Bangladeshi Islamic scholar, and theologian (1925-2001)

Muhammad Asadullah Al-Ghalib (মুহম্মদ আসাদুল্লাহ আল-গালিব; born 15 January 1948) is a Bangladeshi reformist Islamic scholar, educator, reformist preacher, and former professor of Arabic at the University of Rajshahi. He is best known as the founder and Ameer (President) of the Ahlehadeeth Andolon Bangladesh, a Salafi Islamic reform movement. He is also the founder of several Islamic educational and charitable institutions across Bangladesh. He is also the founder of an Islamic research journal, Monthly At-tahreek.
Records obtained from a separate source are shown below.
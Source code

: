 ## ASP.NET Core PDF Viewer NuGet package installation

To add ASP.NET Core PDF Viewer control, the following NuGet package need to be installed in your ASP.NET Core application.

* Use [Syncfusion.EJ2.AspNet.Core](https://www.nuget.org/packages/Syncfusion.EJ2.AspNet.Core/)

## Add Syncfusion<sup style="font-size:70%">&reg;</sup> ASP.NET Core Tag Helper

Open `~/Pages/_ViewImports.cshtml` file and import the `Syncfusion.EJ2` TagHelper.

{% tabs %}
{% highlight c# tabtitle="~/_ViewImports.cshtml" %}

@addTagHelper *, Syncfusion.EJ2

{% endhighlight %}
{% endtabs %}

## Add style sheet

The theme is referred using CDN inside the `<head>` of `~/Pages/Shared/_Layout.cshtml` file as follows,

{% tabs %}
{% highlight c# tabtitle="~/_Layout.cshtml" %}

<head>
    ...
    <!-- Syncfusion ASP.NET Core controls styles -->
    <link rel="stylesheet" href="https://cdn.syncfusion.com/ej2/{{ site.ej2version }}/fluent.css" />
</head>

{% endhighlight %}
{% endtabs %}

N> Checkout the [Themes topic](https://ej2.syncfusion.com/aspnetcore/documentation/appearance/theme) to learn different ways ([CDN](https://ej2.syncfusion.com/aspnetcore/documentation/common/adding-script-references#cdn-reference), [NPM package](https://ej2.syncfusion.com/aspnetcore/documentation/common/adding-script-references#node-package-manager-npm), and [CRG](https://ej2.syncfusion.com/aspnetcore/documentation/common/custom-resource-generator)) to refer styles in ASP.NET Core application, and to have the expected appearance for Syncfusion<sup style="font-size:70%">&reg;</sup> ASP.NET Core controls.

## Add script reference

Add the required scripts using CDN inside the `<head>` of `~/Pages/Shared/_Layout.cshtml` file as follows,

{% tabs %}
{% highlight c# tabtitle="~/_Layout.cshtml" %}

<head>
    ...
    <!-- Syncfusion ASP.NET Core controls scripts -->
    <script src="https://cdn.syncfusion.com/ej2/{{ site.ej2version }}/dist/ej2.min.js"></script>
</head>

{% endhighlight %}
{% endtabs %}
On 23 February 2005, the Bangladesh government arrested him following allegations of Islamic militancy. He was further alleged to have received funding from the Society of the Revival of Islamic Heritage. However, he denied any involvement with Islamic militancy and was freed from jail on 28 August 2008. He was eventually acquitted of all charges.

==Founded organisations==
He has founded various religious, educational and non-profit social welfare organizations in Bangladesh.
- Ahlehadeeth Andolon Bangladesh ( Ahlehadeeth Movement Bangladesh) – A national Ahlehadeeth organisation, Founded on Friday, 23 September 1994.
- Bangladesh Ahlehadeeth Jubo Shangha – A youths' wing of Ahlehadeeth Movement Bangladesh, founded on 5 February 1978.
- Bangladesh Ahlehadeeth Mahilla Songstha - A ladies' wing of Ahlehadeeth Movement Bangladesh, Founded on 7 June 1981.
- Tawheed Trust (Regd) – A registered non-profit social welfare well-known organization, which is based in Rajshahi, Bangladesh, opened on 5 September 1989.
- Salafiyah Trust (Regd) - A registered social welfare organization, founded in 2002.
- Hadeeth Foundation Bangladesh – An Islamic research foundation with Darul Ifta and publishing house, founded on 15 November 1992.
- Islamic Complex - Founded in 2010.
- Monthly at-Tahreek – An Islamic research journal first published in September 1997. In an interview in 2017, Dr. Shakhawat Hossain, Ahl-e Hadith Andolon Bangladesh spokesperson, said the group claimed its lineage and the inspiration for its name from Islamist groups that had fought British colonialism in the early 19th century.
- Sonamoni - A children's wing of Ahlehadeeth Movement Bangladesh, founded in 1994.
- Pather Alo Foundation - A national project for orphans, sightless, disabled and neglected people. It is founded in 2009.

==Works==
- Tarjamatul Quran
- Tafsirul Quran

==Views==
In 2005, in conjunction with the protests led by the chief cleric, Ubaidul Haq, he led a protest in Rajshahi to condemn a series of bombings.

==Arrest and Acquittal==
In 2005, Dr. Ghalib was arrested by the Bangladeshi government under allegations of militancy, which he and his organization strongly denied. After extended legal proceedings, he was acquitted of all charges, and no evidence was found linking him to extremist activities. The case is widely seen by his followers as politically motivated.

==Legacy and Influence==
Ghalib is widely regarded as a reformer and a leading figure in the revival of hadith-centric puritan Islam in Bangladesh. His movement has played a major role in promoting authentic Islamic education, organizing religious seminars, and establishing humanitarian services.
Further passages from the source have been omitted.